During the Second World War, the Marihuana Tax Act of 1937 – which was an act to impose occupational excise and transfer tax in certain dealers and dealings of marijuana – was briefly lifted to allow for the production of hemp fiber to make ropes for the United States Navy. Later on, though, after the way, hemp was reverted back to its de facto illegal status. 

The film was made to urge farmers to grow hemp during the war effort because the country’s other industrial fibers, which are usually imported from abroad, were in short supply. In the film, an extensive history of hemp and hemp products was shown, along with information on how it is grown, and how it is processed into rope, cordage, cloth and other products. 

Before the year 1989, this film was relatively unknown. In fact, the United States government has denied making such kind of film. The Library of Congress and the US Department of Agriculture told all interested parties that the USDA or any branch of the government never many such kind of film.

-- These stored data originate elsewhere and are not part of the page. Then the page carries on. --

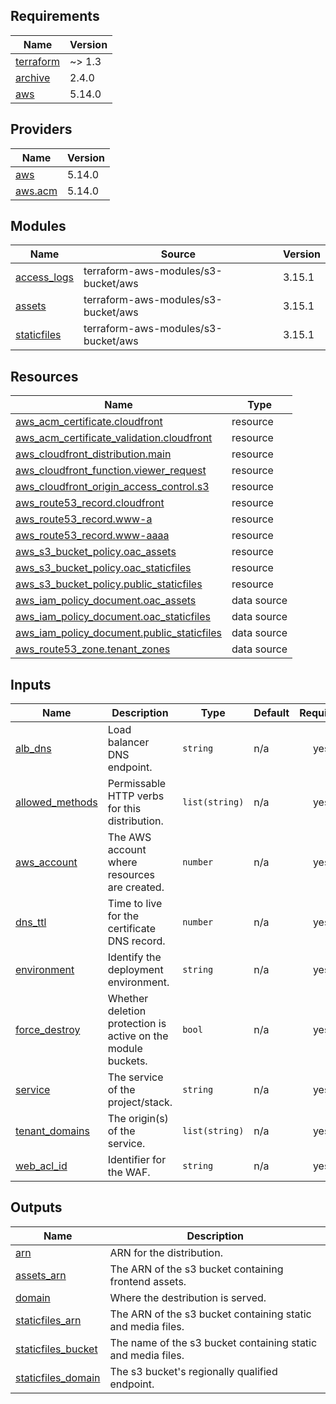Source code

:<!-- BEGIN_TF_DOCS -->
## Requirements

| Name | Version |
|------|---------|
| <a name="requirement_terraform"></a> [terraform](#requirement\_terraform) | ~> 1.3 |
| <a name="requirement_archive"></a> [archive](#requirement\_archive) | 2.4.0 |
| <a name="requirement_aws"></a> [aws](#requirement\_aws) | 5.14.0 |

## Providers

| Name | Version |
|------|---------|
| <a name="provider_aws"></a> [aws](#provider\_aws) | 5.14.0 |
| <a name="provider_aws.acm"></a> [aws.acm](#provider\_aws.acm) | 5.14.0 |

## Modules

| Name | Source | Version |
|------|--------|---------|
| <a name="module_access_logs"></a> [access\_logs](#module\_access\_logs) | terraform-aws-modules/s3-bucket/aws | 3.15.1 |
| <a name="module_assets"></a> [assets](#module\_assets) | terraform-aws-modules/s3-bucket/aws | 3.15.1 |
| <a name="module_staticfiles"></a> [staticfiles](#module\_staticfiles) | terraform-aws-modules/s3-bucket/aws | 3.15.1 |

## Resources

| Name | Type |
|------|------|
| [aws_acm_certificate.cloudfront](https://registry.terraform.io/providers/hashicorp/aws/5.14.0/docs/resources/acm_certificate) | resource |
| [aws_acm_certificate_validation.cloudfront](https://registry.terraform.io/providers/hashicorp/aws/5.14.0/docs/resources/acm_certificate_validation) | resource |
| [aws_cloudfront_distribution.main](https://registry.terraform.io/providers/hashicorp/aws/5.14.0/docs/resources/cloudfront_distribution) | resource |
| [aws_cloudfront_function.viewer_request](https://registry.terraform.io/providers/hashicorp/aws/5.14.0/docs/resources/cloudfront_function) | resource |
| [aws_cloudfront_origin_access_control.s3](https://registry.terraform.io/providers/hashicorp/aws/5.14.0/docs/resources/cloudfront_origin_access_control) | resource |
| [aws_route53_record.cloudfront](https://registry.terraform.io/providers/hashicorp/aws/5.14.0/docs/resources/route53_record) | resource |
| [aws_route53_record.www-a](https://registry.terraform.io/providers/hashicorp/aws/5.14.0/docs/resources/route53_record) | resource |
| [aws_route53_record.www-aaaa](https://registry.terraform.io/providers/hashicorp/aws/5.14.0/docs/resources/route53_record) | resource |
| [aws_s3_bucket_policy.oac_assets](https://registry.terraform.io/providers/hashicorp/aws/5.14.0/docs/resources/s3_bucket_policy) | resource |
| [aws_s3_bucket_policy.oac_staticfiles](https://registry.terraform.io/providers/hashicorp/aws/5.14.0/docs/resources/s3_bucket_policy) | resource |
| [aws_s3_bucket_policy.public_staticfiles](https://registry.terraform.io/providers/hashicorp/aws/5.14.0/docs/resources/s3_bucket_policy) | resource |
| [aws_iam_policy_document.oac_assets](https://registry.terraform.io/providers/hashicorp/aws/5.14.0/docs/data-sources/iam_policy_document) | data source |
| [aws_iam_policy_document.oac_staticfiles](https://registry.terraform.io/providers/hashicorp/aws/5.14.0/docs/data-sources/iam_policy_document) | data source |
| [aws_iam_policy_document.public_staticfiles](https://registry.terraform.io/providers/hashicorp/aws/5.14.0/docs/data-sources/iam_policy_document) | data source |
| [aws_route53_zone.tenant_zones](https://registry.terraform.io/providers/hashicorp/aws/5.14.0/docs/data-sources/route53_zone) | data source |

## Inputs

| Name | Description | Type | Default | Required |
|------|-------------|------|---------|:--------:|
| <a name="input_alb_dns"></a> [alb\_dns](#input\_alb\_dns) | Load balancer DNS endpoint. | `string` | n/a | yes |
| <a name="input_allowed_methods"></a> [allowed\_methods](#input\_allowed\_methods) | Permissable HTTP verbs for this distribution. | `list(string)` | n/a | yes |
| <a name="input_aws_account"></a> [aws\_account](#input\_aws\_account) | The AWS account where resources are created. | `number` | n/a | yes |
| <a name="input_dns_ttl"></a> [dns\_ttl](#input\_dns\_ttl) | Time to live for the certificate DNS record. | `number` | n/a | yes |
| <a name="input_environment"></a> [environment](#input\_environment) | Identify the deployment environment. | `string` | n/a | yes |
| <a name="input_force_destroy"></a> [force\_destroy](#input\_force\_destroy) | Whether deletion protection is active on the module buckets. | `bool` | n/a | yes |
| <a name="input_service"></a> [service](#input\_service) | The service of the project/stack. | `string` | n/a | yes |
| <a name="input_tenant_domains"></a> [tenant\_domains](#input\_tenant\_domains) | The origin(s) of the service. | `list(string)` | n/a | yes |
| <a name="input_web_acl_id"></a> [web\_acl\_id](#input\_web\_acl\_id) | Identifier for the WAF. | `string` | n/a | yes |

## Outputs

| Name | Description |
|------|-------------|
| <a name="output_arn"></a> [arn](#output\_arn) | ARN for the distribution. |
| <a name="output_assets_arn"></a> [assets\_arn](#output\_assets\_arn) | The ARN of the s3 bucket containing frontend assets. |
| <a name="output_domain"></a> [domain](#output\_domain) | Where the destribution is served. |
| <a name="output_staticfiles_arn"></a> [staticfiles\_arn](#output\_staticfiles\_arn) | The ARN of the s3 bucket containing static and media files. |
| <a name="output_staticfiles_bucket"></a> [staticfiles\_bucket](#output\_staticfiles\_bucket) | The name of the s3 bucket containing static and media files. |
| <a name="output_staticfiles_domain"></a> [staticfiles\_domain](#output\_staticfiles\_domain) | The s3 bucket's regionally qualified endpoint. |
<!-- END_TF_DOCS -->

But in May 1989, two VHS copies were recovered and later on donated to the Library of Congress by Jack Here, Carl Packard and Marie Farrow. 

The only known copy in the year 1976 was a broadcast quality copy of the film originally obtained by William Condein. He got a hold of it the same year from a Miami Herald reporter and the Ethiopian Zion Coptic Church of Jamaica during the 1984 Oregon Marijuana Initiative, given in trust that it will be made available to as much audience as possible. This film can now be viewed in various locations on the web. 

In July 1989, Jack Herer and Chris Wright from the Grassroots Party attempted to get a hold of the copy of the film from the National Archives where it was listed. However, the curators cannot locate the film. Consequently, in May 1990, The Institute for Hemp Founder John Birrenbachwas able to recover a copy of the film from the National Archives. 

Hemp for Victory was a two-part film. The first section was six minutes and 46 seconds long, while the second part is 7 minutes and 16 seconds long. Together, the film is approximately 15 minutes long and detailed the cultivation of marijuana for fiber. This is the first ever recovery of the film from a government source, which can now be downloaded from the National Archives. 

The film was produced by the United States Department of Agriculture, and contains scenes from the Old Ironsides, a silent film from 1926. It is public domain and is freely offered for download in the Internet Archive. The film and various clips shown in it were referenced in an episode in the show 10 Things You Don’t Know About

The title Hemp for Victory was also named on a book about hemp. It was published by Whitaker Press in London and is the work of various authors who are active in the world of Hemp, including Sam Heslop, Mina Hegaard, Kenyon Gibson, Woody Harrelson, Nick Mackintosh and Cindy Mackintosh. 

In 2008, UK-based production houses made efforts to make a sequel of the movie. It is made into a series of three short films, each lasting for 60 minutes. The first part stars Jack Herer and David Hayman, while the second one had Andrea Hermann and Steve Levine. It did not have a full official release, but was released in 2012 as a remake in select locations.